■ Directions for this task
What is needed here is every line of the records that includes "UpdateObject".

■ Supplied material
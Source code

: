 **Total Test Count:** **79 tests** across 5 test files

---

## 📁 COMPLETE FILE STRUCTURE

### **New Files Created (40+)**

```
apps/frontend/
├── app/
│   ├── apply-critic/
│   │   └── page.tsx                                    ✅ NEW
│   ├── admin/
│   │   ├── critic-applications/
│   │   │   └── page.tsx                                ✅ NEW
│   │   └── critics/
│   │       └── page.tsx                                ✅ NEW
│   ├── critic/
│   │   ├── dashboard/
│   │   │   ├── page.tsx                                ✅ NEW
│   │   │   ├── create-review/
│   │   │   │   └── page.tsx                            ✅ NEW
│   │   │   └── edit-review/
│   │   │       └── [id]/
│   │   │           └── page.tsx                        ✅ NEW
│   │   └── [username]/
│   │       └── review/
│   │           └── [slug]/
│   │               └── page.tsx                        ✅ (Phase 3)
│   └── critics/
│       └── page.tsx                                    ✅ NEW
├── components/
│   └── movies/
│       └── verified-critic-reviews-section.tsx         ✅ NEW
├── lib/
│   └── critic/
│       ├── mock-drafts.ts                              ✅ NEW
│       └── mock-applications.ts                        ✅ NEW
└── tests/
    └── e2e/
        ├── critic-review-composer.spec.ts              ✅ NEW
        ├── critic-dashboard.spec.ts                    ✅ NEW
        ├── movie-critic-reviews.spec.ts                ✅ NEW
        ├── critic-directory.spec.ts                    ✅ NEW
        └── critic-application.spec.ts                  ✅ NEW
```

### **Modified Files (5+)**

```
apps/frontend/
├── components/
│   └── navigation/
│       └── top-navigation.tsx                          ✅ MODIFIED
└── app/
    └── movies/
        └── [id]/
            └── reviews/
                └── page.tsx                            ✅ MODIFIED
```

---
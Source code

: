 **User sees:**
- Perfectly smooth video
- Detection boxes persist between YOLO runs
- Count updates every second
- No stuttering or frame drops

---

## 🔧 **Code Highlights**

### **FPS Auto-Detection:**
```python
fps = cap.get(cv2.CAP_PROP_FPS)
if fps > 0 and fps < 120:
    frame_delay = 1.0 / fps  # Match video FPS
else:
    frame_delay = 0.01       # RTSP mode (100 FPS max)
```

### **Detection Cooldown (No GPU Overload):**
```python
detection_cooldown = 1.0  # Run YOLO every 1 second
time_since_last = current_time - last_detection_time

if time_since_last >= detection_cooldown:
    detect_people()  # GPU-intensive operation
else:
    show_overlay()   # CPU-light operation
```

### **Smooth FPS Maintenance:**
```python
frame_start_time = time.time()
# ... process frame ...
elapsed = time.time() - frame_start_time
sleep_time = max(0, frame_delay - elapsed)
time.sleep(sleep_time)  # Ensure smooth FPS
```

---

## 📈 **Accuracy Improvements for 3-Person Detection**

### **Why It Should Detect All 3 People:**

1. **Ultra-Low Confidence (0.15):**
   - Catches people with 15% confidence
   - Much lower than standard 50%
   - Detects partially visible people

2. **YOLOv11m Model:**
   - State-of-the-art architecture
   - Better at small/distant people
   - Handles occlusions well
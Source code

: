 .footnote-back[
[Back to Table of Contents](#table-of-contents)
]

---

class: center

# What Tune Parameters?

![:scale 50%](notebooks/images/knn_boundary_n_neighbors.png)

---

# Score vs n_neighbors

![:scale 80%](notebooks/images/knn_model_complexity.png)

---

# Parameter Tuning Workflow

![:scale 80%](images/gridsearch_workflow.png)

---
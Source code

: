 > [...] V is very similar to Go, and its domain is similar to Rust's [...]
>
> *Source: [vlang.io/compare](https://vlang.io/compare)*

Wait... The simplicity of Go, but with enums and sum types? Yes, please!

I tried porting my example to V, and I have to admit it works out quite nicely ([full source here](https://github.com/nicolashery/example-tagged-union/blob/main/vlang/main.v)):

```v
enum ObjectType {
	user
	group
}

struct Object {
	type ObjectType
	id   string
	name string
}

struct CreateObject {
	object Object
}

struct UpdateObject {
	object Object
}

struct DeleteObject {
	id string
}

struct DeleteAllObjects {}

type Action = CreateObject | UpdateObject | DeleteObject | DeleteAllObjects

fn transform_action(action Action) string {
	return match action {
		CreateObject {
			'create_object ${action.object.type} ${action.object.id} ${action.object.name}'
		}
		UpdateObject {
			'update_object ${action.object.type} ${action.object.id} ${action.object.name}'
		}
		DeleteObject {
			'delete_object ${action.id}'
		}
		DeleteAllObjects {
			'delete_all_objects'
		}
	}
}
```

■ Output of the exercise
struct UpdateObject {
type Action = CreateObject | UpdateObject | DeleteObject | DeleteAllObjects
		UpdateObject {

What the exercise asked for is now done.